[Task objective] Scan the data below. Pull out each line where "openssl" occurs.

[Records shown]
'''
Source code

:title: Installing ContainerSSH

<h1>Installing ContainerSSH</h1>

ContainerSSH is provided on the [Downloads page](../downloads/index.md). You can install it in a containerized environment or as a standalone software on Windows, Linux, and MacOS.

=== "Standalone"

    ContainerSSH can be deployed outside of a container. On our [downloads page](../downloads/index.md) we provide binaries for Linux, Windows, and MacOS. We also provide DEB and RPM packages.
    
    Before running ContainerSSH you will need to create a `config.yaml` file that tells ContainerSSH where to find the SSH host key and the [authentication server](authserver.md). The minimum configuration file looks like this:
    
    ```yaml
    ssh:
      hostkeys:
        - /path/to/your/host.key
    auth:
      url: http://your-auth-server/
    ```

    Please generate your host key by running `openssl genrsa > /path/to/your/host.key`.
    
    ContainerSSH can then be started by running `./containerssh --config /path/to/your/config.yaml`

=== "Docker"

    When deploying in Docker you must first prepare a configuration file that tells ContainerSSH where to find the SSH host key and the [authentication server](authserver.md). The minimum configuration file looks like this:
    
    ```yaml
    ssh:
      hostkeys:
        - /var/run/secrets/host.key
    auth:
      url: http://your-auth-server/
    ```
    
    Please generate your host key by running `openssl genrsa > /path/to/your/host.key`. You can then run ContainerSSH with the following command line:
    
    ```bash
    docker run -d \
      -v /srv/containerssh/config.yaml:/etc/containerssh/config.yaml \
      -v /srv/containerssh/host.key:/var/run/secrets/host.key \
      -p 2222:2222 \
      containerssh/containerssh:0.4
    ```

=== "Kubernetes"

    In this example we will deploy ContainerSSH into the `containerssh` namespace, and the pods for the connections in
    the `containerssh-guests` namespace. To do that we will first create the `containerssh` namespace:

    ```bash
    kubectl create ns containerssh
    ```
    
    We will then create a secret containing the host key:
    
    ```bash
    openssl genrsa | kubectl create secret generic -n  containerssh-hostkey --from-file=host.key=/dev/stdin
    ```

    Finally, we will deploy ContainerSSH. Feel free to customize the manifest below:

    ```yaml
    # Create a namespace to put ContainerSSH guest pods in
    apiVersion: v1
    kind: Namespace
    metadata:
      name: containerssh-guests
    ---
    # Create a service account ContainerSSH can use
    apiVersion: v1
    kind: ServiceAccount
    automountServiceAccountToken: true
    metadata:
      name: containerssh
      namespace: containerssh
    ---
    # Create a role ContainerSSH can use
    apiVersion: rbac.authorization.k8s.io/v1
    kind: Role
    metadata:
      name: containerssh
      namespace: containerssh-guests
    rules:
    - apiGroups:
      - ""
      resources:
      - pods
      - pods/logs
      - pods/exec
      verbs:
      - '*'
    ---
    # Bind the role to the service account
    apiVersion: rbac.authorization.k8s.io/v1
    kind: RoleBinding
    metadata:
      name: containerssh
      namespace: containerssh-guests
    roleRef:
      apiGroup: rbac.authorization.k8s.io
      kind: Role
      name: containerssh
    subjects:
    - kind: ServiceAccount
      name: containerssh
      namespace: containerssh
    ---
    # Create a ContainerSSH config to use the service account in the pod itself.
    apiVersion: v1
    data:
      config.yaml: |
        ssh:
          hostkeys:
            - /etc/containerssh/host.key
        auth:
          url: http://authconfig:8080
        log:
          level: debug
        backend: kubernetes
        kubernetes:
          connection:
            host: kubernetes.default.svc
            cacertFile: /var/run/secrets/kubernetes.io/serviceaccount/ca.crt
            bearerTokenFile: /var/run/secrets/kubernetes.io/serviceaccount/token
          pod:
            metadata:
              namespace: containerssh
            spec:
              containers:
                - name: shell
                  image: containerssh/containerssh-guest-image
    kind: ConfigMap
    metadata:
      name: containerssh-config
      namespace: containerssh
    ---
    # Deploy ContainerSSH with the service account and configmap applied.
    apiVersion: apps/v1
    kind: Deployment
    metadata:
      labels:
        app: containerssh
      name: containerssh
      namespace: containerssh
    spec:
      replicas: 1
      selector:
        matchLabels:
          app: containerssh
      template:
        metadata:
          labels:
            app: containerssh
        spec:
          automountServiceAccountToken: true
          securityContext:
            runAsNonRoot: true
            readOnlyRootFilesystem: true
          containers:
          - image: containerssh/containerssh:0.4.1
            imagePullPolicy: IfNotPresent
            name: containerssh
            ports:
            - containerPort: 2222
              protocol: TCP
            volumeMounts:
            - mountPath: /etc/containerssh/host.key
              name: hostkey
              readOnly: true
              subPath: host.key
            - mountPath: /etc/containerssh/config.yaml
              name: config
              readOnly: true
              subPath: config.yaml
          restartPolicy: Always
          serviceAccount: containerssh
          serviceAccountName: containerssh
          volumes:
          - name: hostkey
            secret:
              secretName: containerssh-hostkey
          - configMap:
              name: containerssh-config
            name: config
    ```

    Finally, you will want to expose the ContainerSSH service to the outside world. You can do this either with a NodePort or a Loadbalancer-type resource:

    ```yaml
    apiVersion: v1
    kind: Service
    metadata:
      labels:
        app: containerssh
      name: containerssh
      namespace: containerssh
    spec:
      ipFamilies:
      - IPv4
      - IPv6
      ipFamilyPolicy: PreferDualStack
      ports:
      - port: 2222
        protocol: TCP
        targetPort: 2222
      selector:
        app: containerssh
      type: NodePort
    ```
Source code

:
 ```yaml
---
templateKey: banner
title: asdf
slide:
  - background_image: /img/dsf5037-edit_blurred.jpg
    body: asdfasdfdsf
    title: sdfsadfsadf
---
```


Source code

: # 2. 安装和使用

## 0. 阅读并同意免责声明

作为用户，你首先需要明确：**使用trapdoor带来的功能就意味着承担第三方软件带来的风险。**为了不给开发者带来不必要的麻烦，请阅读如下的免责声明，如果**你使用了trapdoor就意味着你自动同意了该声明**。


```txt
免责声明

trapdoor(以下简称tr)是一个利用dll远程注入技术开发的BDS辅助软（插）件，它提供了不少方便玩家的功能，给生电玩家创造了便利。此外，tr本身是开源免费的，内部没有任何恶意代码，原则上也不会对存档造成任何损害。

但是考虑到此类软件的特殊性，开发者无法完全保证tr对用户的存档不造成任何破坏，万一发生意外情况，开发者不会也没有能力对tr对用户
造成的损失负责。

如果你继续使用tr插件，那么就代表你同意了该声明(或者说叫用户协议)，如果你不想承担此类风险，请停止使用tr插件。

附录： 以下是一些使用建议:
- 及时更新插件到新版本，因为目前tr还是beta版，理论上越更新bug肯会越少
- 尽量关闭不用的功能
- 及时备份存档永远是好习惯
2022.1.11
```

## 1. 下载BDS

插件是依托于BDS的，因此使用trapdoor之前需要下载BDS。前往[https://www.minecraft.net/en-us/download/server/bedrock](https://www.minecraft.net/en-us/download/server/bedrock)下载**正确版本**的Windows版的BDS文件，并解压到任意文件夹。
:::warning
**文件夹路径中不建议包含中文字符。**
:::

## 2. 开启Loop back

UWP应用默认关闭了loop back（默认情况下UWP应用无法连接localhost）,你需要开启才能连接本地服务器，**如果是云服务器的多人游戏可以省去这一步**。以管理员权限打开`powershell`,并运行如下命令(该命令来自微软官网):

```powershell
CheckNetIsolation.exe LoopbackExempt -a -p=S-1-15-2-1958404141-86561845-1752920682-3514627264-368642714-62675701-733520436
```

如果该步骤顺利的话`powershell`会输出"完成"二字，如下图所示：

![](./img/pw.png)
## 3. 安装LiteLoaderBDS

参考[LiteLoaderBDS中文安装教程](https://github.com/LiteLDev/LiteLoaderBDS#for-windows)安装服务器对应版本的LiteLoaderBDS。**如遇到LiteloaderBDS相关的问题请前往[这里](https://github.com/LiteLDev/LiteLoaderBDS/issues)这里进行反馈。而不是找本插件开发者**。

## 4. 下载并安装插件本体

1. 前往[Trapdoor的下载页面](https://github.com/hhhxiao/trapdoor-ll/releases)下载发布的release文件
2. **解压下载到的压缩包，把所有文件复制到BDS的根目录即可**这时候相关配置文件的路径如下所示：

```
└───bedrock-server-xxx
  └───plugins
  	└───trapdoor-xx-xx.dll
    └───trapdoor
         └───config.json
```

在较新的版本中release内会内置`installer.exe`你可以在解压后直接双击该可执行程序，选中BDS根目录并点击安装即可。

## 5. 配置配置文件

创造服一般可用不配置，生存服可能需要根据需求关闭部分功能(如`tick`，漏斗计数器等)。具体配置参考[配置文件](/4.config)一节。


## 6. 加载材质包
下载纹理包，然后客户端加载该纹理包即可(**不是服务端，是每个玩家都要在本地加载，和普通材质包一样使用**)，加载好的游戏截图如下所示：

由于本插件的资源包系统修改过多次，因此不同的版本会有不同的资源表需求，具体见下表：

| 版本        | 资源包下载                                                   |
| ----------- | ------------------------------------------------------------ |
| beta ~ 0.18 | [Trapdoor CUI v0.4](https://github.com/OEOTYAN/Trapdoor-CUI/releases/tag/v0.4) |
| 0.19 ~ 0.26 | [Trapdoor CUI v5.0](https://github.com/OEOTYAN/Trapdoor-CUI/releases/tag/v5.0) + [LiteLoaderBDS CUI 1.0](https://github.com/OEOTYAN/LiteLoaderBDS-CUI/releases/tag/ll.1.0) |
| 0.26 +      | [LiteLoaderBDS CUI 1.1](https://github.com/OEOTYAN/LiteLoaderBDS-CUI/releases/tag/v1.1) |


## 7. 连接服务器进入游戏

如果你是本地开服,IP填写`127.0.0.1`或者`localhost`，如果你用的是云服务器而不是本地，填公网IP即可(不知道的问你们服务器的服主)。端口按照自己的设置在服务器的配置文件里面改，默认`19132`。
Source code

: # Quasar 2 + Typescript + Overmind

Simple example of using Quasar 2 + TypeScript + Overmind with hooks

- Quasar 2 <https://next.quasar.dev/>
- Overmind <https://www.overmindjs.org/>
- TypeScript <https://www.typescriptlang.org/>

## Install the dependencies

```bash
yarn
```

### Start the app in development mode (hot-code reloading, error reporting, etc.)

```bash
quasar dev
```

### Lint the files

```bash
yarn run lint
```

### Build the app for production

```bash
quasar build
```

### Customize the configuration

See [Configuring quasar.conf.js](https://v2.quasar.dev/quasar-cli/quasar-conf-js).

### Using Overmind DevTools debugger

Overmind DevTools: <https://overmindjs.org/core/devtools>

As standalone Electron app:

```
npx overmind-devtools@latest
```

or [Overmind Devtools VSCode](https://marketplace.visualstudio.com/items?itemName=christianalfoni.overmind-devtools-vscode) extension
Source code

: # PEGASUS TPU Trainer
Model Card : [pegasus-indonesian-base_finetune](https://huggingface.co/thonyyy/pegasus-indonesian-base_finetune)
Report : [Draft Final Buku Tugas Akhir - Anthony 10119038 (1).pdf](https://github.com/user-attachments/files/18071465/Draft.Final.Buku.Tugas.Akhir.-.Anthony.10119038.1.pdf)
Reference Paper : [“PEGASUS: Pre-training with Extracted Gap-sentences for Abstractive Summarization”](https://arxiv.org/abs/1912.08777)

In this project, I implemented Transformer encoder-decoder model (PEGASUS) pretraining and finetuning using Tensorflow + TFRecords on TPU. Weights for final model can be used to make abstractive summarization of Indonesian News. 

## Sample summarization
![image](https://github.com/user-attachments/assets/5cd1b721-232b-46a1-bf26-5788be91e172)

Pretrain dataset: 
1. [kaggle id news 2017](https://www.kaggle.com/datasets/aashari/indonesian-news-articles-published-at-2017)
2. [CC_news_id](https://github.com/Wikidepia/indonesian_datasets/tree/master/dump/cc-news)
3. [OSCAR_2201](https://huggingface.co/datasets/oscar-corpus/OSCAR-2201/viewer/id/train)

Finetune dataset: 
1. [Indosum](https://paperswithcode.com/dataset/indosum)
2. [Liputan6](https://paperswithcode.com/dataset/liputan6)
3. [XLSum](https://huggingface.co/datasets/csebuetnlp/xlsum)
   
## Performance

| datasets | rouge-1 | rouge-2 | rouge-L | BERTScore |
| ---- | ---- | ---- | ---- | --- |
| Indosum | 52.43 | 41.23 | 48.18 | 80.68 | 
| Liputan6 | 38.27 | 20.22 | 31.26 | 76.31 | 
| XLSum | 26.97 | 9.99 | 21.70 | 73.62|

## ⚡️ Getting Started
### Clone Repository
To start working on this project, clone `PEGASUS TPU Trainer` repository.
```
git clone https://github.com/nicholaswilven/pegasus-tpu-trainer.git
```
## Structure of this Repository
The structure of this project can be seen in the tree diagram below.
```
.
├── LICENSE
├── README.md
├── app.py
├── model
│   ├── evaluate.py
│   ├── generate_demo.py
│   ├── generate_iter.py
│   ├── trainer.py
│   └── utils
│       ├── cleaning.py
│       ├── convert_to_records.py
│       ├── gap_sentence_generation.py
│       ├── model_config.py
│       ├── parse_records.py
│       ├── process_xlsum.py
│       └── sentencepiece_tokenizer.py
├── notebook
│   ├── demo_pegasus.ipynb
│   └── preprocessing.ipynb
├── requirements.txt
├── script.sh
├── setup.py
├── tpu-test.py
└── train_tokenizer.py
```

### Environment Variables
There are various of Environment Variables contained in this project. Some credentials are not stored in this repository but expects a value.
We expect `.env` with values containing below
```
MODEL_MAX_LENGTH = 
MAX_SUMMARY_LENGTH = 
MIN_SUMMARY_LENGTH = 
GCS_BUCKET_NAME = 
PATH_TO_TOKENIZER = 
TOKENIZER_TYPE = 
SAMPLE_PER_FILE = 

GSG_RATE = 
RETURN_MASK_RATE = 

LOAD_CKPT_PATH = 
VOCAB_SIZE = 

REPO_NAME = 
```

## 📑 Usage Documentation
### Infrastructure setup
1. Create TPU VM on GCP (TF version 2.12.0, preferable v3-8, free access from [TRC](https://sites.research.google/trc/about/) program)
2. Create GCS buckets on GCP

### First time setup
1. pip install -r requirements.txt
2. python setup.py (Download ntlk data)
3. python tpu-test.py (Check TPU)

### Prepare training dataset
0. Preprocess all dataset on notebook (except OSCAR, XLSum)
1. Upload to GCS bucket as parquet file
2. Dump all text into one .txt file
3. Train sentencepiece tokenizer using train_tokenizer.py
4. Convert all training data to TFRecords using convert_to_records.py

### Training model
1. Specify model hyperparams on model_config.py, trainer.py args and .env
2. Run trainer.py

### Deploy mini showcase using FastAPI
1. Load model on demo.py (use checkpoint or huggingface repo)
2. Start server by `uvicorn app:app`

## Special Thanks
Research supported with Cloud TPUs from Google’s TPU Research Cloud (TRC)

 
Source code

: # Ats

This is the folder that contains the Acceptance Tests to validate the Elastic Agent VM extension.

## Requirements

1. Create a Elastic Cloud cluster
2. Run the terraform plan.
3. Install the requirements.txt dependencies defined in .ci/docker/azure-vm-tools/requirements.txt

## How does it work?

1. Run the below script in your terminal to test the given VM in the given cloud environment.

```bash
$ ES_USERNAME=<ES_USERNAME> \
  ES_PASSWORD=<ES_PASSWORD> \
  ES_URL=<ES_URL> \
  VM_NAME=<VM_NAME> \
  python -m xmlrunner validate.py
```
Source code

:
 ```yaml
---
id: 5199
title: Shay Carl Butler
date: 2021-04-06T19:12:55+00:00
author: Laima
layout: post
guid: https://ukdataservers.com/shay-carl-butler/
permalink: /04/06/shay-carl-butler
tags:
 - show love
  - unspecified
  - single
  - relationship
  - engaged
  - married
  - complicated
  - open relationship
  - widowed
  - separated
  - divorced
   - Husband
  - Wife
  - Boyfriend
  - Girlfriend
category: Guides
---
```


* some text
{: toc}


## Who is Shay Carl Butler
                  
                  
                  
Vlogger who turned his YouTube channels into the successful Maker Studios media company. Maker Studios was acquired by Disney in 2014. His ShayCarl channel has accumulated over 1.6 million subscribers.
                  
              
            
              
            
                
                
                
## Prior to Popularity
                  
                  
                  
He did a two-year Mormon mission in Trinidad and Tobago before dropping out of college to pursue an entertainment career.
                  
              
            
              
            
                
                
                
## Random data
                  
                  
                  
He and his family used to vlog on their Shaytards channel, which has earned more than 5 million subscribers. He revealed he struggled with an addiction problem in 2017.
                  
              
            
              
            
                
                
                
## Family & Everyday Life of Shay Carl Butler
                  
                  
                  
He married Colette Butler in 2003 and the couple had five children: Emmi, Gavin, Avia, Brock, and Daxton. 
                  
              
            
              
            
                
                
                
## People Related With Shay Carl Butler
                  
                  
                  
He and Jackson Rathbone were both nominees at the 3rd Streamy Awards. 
'''
[Expected answer]
    Please generate your host key by running `openssl genrsa > /path/to/your/host.key`.
    Please generate your host key by running `openssl genrsa > /path/to/your/host.key`. You can then run ContainerSSH with the following command line:
    openssl genrsa | kubectl create secret generic -n  containerssh-hostkey --from-file=host.key=/dev/stdin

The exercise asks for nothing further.